Bank of England Act 1946
- Parliament of the United Kingdom
- Long title: An Act to bring the capital stock of the Bank of England into public ownership and bring the Bank under public control, to make provision with respect to the relations between the Treasury, the Bank of England and other banks and for purposes connected with the matters aforesaid.
- Citation: 9 & 10 Geo. 6. c. 27
- Introduced by: Hugh Dalton (Commons) Lord Pethick-Lawrence (Lords)
- Territorial extent: United Kingdom

Dates
- Royal assent: 14 February 1946
- Commencement: 1 March 1946

Other legislation
- Amends: Bank of England Act 1694; Bank of England Act 1716; National Debt Act 1870;
- Repeals/revokes: Bank of England Act 1709
- Amended by: Income Tax Act 1952; Statute Law Revision Act 1963; National Loans Act 1968; Statute Law (Repeals) Act 1976; Official Secrets Act 1989; Statute Law (Repeals) Act 1993; Bank of England Act 1998; Statute Law (Repeals) Act 2004; Bank of England and Financial Services Act 2016; Financial Services and Markets Act 2023;

Status: Amended

Text of statute as originally enacted

Revised text of statute as amended

Text of the Bank of England Act 1946 as in force today (including any amendments) within the United Kingdom, from legislation.gov.uk.

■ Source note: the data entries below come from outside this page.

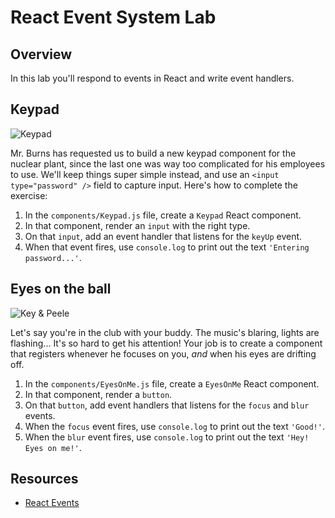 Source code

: # React Event System Lab

## Overview

In this lab you'll respond to events in React and write event handlers. 

## Keypad
![Keypad](https://media.giphy.com/media/3o6MbdTboTFWOUsLkc/giphy.gif)

Mr. Burns has requested us to build a new keypad component for the nuclear plant, since the last one was way too
complicated for his employees to use. We'll keep things super simple instead, and use an `<input type="password" />`
field to capture input. Here's how to complete the exercise:

1. In the `components/Keypad.js` file, create a `Keypad` React component.
2. In that component, render an `input` with the right type.
3. On that `input`, add an event handler that listens for the `keyUp` event.
4. When that event fires, use `console.log` to print out the text `'Entering password...'`.

## Eyes on the ball
![Key & Peele](https://media.giphy.com/media/l0K4i4Cm18z1X1t16/giphy.gif)

Let's say you're in the club with your buddy. The music's blaring, lights are flashing... It's so hard to get his
attention! Your job is to create a component that registers whenever he focuses on you, _and_ when his eyes are drifting
off.

1. In the `components/EyesOnMe.js` file, create a `EyesOnMe` React component.
2. In that component, render a `button`.
3. On that `button`, add event handlers that listens for the `focus` and `blur` events.
4. When the `focus` event fires, use `console.log` to print out the text `'Good!'`.
4. When the `blur` event fires, use `console.log` to print out the text `'Hey! Eyes on me!'`.

## Resources
- [React Events](https://facebook.github.io/react/docs/events.html)
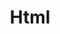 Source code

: ---
layout: list
title: Html
slug: html
sidebar: true
order: 1
description: >
   Algorithm study / Problem solutions
--- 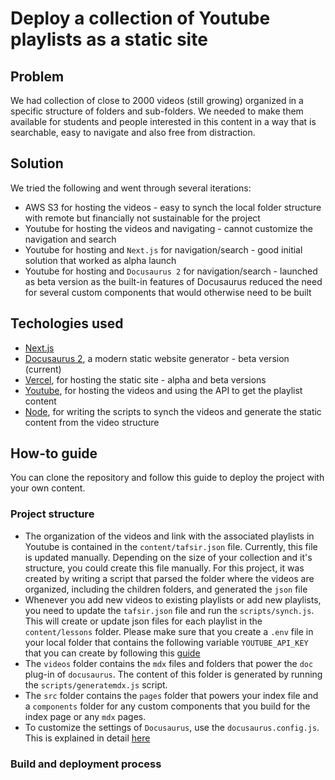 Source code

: # Deploy a collection of Youtube playlists as a static site

## Problem
We had collection of close to 2000 videos (still growing) organized in a specific structure of folders and sub-folders. We needed to make them available for students and people interested in this content in a way that is searchable, easy to navigate and also free from distraction. 

## Solution
We tried the following and went through several iterations:
- AWS S3 for hosting the videos - easy to synch the local folder structure with remote but financially not sustainable for the project
- Youtube for hosting the videos and navigating - cannot customize the navigation and search 
- Youtube for hosting and `Next.js` for navigation/search - good initial solution that worked as alpha launch
- Youtube for hosting and `Docusaurus 2` for navigation/search - launched as beta version as the built-in features of Docusaurus reduced the need for several custom components that would otherwise need to be built
 
## Techologies used

- [Next.js](https://nextjs.org)
- [Docusaurus 2](https://docusaurus.io/), a modern static website generator - beta version (current)
- [Vercel](https://vercel.com), for hosting the static site - alpha and beta versions
- [Youtube](https://youtube.com), for hosting the videos and using the API to get the playlist content
- [Node](https://nodejs.org/), for writing the scripts to synch the videos and generate the static content from the video structure

## How-to guide
You can clone the repository and follow this guide to deploy the project with your own content.

### Project structure
- The organization of the videos and link with the associated playlists in Youtube is contained in the `content/tafsir.json` file. Currently, this file is updated manually. Depending on the size of your collection and it's structure, you could create this file manually. For this project, it was created by writing a script that parsed the folder where the videos are organized, including the children folders, and generated the `json` file
- Whenever you add new videos to existing playlists or add new playlists, you need to update the `tafsir.json` file and run the `scripts/synch.js`. This will create or update json files for each playlist in the `content/lessons` folder. Please make sure that you create a `.env` file in your local folder that contains the following variable `YOUTUBE_API_KEY` that you can create by following this [guide](https://developers.google.com/youtube/v3/getting-started)
- The `videos` folder contains the `mdx` files and folders that power the `doc` plug-in of `docusaurus`. The content of this folder is generated by running the `scripts/generatemdx.js` script. 
- The `src` folder contains the `pages` folder that powers your index file and a `components` folder for any custom components that you build for the index page or any `mdx` pages. 
- To customize the settings of `Docusaurus`, use the `docusaurus.config.js`. This is explained in detail [here](https://docusaurus.io/docs)

### Build and deployment process
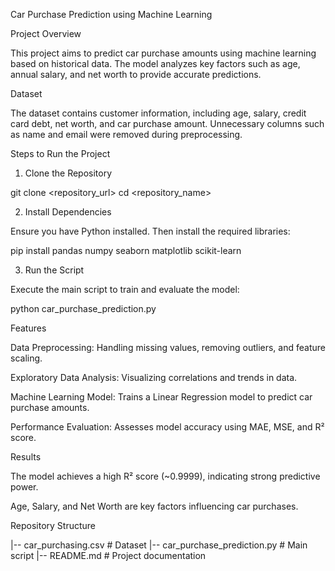 Car Purchase Prediction using Machine Learning

Project Overview

This project aims to predict car purchase amounts using machine learning based on historical data. The model analyzes key factors such as age, annual salary, and net worth to provide accurate predictions.

Dataset

The dataset contains customer information, including age, salary, credit card debt, net worth, and car purchase amount. Unnecessary columns such as name and email were removed during preprocessing.

Steps to Run the Project

1. Clone the Repository

git clone <repository_url>
cd <repository_name>

2. Install Dependencies

Ensure you have Python installed. Then install the required libraries:

pip install pandas numpy seaborn matplotlib scikit-learn

3. Run the Script

Execute the main script to train and evaluate the model:

python car_purchase_prediction.py

Features

Data Preprocessing: Handling missing values, removing outliers, and feature scaling.

Exploratory Data Analysis: Visualizing correlations and trends in data.

Machine Learning Model: Trains a Linear Regression model to predict car purchase amounts.

Performance Evaluation: Assesses model accuracy using MAE, MSE, and R² score.

Results

The model achieves a high R² score (~0.9999), indicating strong predictive power.

Age, Salary, and Net Worth are key factors influencing car purchases.

Repository Structure

|-- car_purchasing.csv   # Dataset
|-- car_purchase_prediction.py   # Main script
|-- README.md   # Project documentation
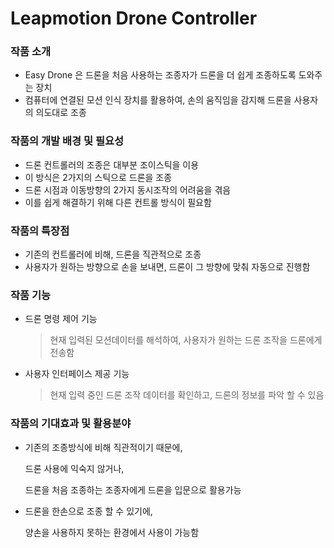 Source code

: # Leapmotion Drone Controller

### 작품 소개
- Easy Drone 은 드론을 처음 사용하는 조종자가 드론을 더 쉽게 조종하도록 도와주는 장치
- 컴퓨터에 연결된 모션 인식 장치를 활용하여, 손의 움직임을 감지해 드론을 사용자의 의도대로 조종

### 작품의 개발 배경 및 필요성
- 드론 컨트롤러의 조종은 대부분 조이스틱을 이용
- 이 방식은 2가지의 스틱으로 드론을 조종
- 드론 시점과 이동방향의 2가지 동시조작의 어려움을 겪음
- 이를 쉽게 해결하기 위해 다른 컨트롤 방식이 필요함


### 작품의 특장점
- 기존의 컨트롤러에 비해, 드론을 직관적으로 조종
- 사용자가 원하는 방향으로 손을 보내면, 드론이 그 방향에 맞춰 자동으로 진행함

### 작품 기능
- 드론 명령 제어 기능
  > 현재 입력된 모션데이터를 해석하여, 사용자가 원하는 드론 조작을 드론에게 전송함

- 사용자 인터페이스 제공 기능
  > 현재 입력 중인 드론 조작 데이터를 확인하고, 드론의 정보를 파악 할 수 있음

### 작품의 기대효과 및 활용분야
- 기존의 조종방식에 비해 직관적이기 때문에,

  드론 사용에 익숙지 않거나,

  드론을 처음 조종하는 조종자에게 드론을 입문으로 활용가능
- 드론을 한손으로 조종 할 수 있기에,

  양손을 사용하지 못하는 환경에서 사용이 가능함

= Bank of England Act 1946 =

Act of the Parliament of the United Kingdom that nationalised the Bank of England

The Bank of England Act 1946 (9 & 10 Geo. 6. c. 27) is an act of the Parliament of the United Kingdom which came into force on 14 February 1946. The act brought all of the stock of the Bank of England into public ownership on the "appointed date" (1 March 1946). The act was belonged to a series of nationalisations by the post-war Labour government led by Clement Attlee, which also contained the Coal Industry Nationalisation Act 1946, Electricity Act 1947 and Transport Act 1947.

== Provisions ==
The act nationalised the Bank of England without changing its internal structure.

=== Commencement ===
Section 5 of the act provided that the act would come into force on a day appointed by the treasury by statutory instruments.

The Bank of England (Appointed Day) Order 1946 (SR&O 1946/237) provided that the act would come into force on 1 March 1946.

== Further developments ==
The 1946 act was largely replaced by the Bank of England Act 1998.